De verticale lijnen krijgen een eigen naam. Dat de twee lijnen in het midden Koningstraat en Koninginnelaan zullen gaan heten, ligt voor de hand. De lijnen aan de zijkanten noem ik Domtorengracht en Martinitorengracht. Over de definitieve naamgeving moet natuurlijk eerst eindeloos worden vergaderd in plaatselijke, vervolgens landelijke en tenslotte internationale straatnaamcommissies. Dat geldt ook voor Renbaan West en Renbaan Oost, waar de paarden briesend wachten op de start van hun vernietigende race, en voor Loperstraat en Loperbaan of Loopbaan.
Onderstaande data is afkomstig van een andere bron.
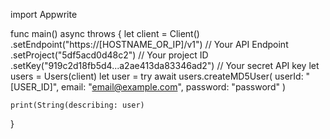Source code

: import Appwrite

func main() async throws {
    let client = Client()
      .setEndpoint("https://[HOSTNAME_OR_IP]/v1") // Your API Endpoint
      .setProject("5df5acd0d48c2") // Your project ID
      .setKey("919c2d18fb5d4...a2ae413da83346ad2") // Your secret API key
    let users = Users(client)
    let user = try await users.createMD5User(
        userId: "[USER_ID]",
        email: "email@example.com",
        password: "password"
    )

    print(String(describing: user)
}
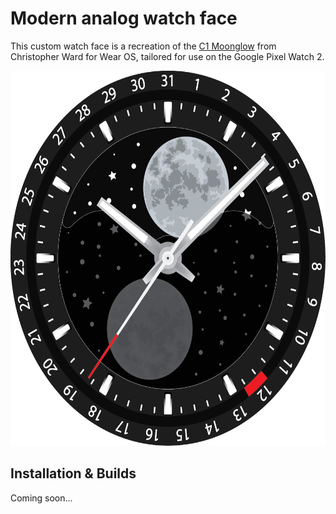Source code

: # Modern analog watch face

This custom watch face is a recreation of the [C1 Moonglow](https://www.christopherward.com/dress-watches/c1-moonglow/C01-40AMP2-S00K0-VK.html) from Christopher Ward for Wear OS, tailored for use on the Google Pixel Watch 2.

<p align="center" dir="auto"><img src="/screenshots/full_watch_face.png?raw=true" alt="full watch face" width="600" height="600"></p>

## Installation & Builds

Coming soon...
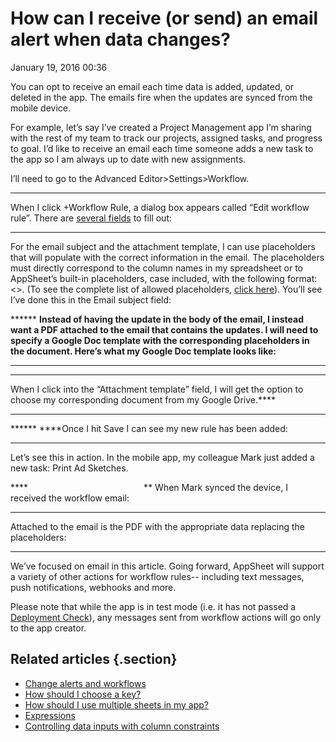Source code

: #  How can I receive (or send) an email alert when data changes?


January 19, 2016 00:36

You can opt to receive an email each time data is added, updated, or deleted
in the app. The emails fire when the updates are synced from the mobile
device.

For example, let’s say I’ve created a Project Management app I’m sharing with
the rest of my team to track our projects, assigned tasks, and progress to
goal. I’d like to receive an email each time someone adds a new task to the
app so I am always up to date with new assignments.

I’ll need to go to the Advanced Editor>Settings>Workflow.

****** 
When I click +Workflow Rule, a dialog box appears called “Edit workflow rule”.
There are [several fields](Change-alerts-and-workflows.md) to fill out:

****** 
For the email subject and the attachment template, I can use placeholders that
will populate with the correct information in the email. The placeholders must
directly correspond to the column names in my spreadsheet or to AppSheet’s
built-in placeholders, case included, with the following format:
<<ColumnName>>. (To see the complete list of allowed placeholders, 
[click here](/hc/en-us/articles/205860137)). You’ll see I’ve done this in the Email
subject field:

****** ****Instead of having the update in the body of the email, I instead want a PDF attached to the email that contains the updates. I will need to specify a Google Doc template with the corresponding placeholders in the document. Here’s what my Google Doc template looks like:****  
****

******  
When I click into the “Attachment template” field, I will get the option to
choose my corresponding document from my Google Drive.****  
****

****** ****Once I hit Save I can see my new rule has been added:

****** 
Let’s see this in action. In the mobile app, my colleague Mark just added a
new task: Print Ad Sketches.

****                                               ** 
When Mark synced the device, I received the workflow email:

****** 
Attached to the email is the PDF with the appropriate data replacing the
placeholders:

****** 
We’ve focused on email in this article. Going forward, AppSheet will support a
variety of other actions for workflow rules-- including text messages, push
notifications, webhooks and more.

Please note that while the app is in test mode (i.e. it has not passed a
[Deployment Check](Check-your-app-for-deployment.md)), any messages sent from workflow actions will go only to the app
creator.



## Related articles {.section}

  * [Change alerts and workflows](Change-alerts-and-workflows.md)
  * [How should I choose a key?](How-should-I-choose-a-key-.md)
  * [How should I use multiple sheets in my app?](How-should-I-use-multiple-sheets-in-my-app-.md)
  * [Expressions](Expressions.md)
  * [Controlling data inputs with column constraints](Controlling-data-inputs-with-column-constraints.md)

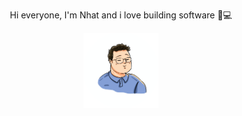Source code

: 
<p align="center">
Hi everyone, I'm Nhat and i love building software 👋💻
</p>

<p align="center">
<img src="https://github.com/nhatnguyendev/nhatnguyendev/blob/master/IMG_2350%20copy.png" alt="alt text" width="120" height="120">
</p>


<!--
**nhatnguyendev/nhatnguyendev** is a ✨ _special_ ✨ repository because its `README.md` (this file) appears on your GitHub profile.

Here are some ideas to get you started:

- 🔭 I’m currently working on ...
- 🌱 I’m currently learning ...
- 👯 I’m looking to collaborate on ...
- 🤔 I’m looking for help with ...
- 💬 Ask me about ...
- 📫 How to reach me: ...
- 😄 Pronouns: ...
- ⚡ Fun fact: ...
-->
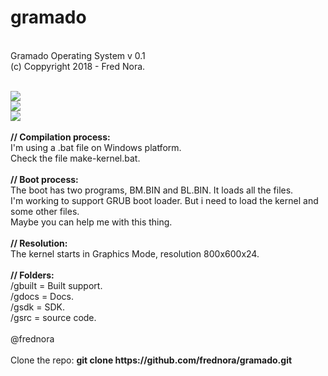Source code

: # gramado

<br>Gramado Operating System v 0.1 
<br>(c) Coppyright 2018 - Fred Nora.

<br>
<img src="https://github.com/frednora/gramado/blob/master/gdocs/2018/scrshots/gramado-gui.png">
<br>
<img src="https://github.com/frednora/gramado/blob/master/gdocs/2018/scrshots/gui.png">
<br>
<img src="https://github.com/frednora/gramado/blob/master/gdocs/2018/scrshots/gramado2.png">

<br>
<br><b>// Compilation process:</b>
<br>I'm using a .bat file on Windows platform.
<br>Check the file make-kernel.bat.

<br>
<br><b>// Boot process:</b>
<br>The boot has two programs, BM.BIN and BL.BIN. It loads all the files.
<br>I'm working to support GRUB boot loader. But i need to load the kernel and some other files. 
<br>Maybe you can help me with this thing.

<br>
<br><b>// Resolution:</b>
<br>The kernel starts in Graphics Mode, resolution 800x600x24.

<br>
<br><b>// Folders:</b>
<br>/gbuilt  = Built support.
<br>/gdocs   = Docs.
<br>/gsdk    = SDK.
<br>/gsrc    = source code.

<br>
<br>@frednora

<br>
<br>Clone the repo: <b> git clone https://github.com/frednora/gramado.git </b>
De rijen noemen we gewoon 1e, 2e ... 8e straat. Eetcafé Deevier is dus gevestigd op de kruising van Koninginnelaan en 4e straat. Dat is toch veel duidelijker dan het abstracte d4?
Met deze eerste uiteenzetting over dit onderwerp moet iedere schaker in staat zijn de stukken op het bord te zetten voordat de partij begint. Voorwaarde is natuurlijk wel dat het bord in goede orde verkeert. Als de velden niet op hun plaats liggen, ontaardt de partij snel in een grandioze chaos. Dus eerst de velden op hun plaats zien te krijgen, en dan pas de stukken.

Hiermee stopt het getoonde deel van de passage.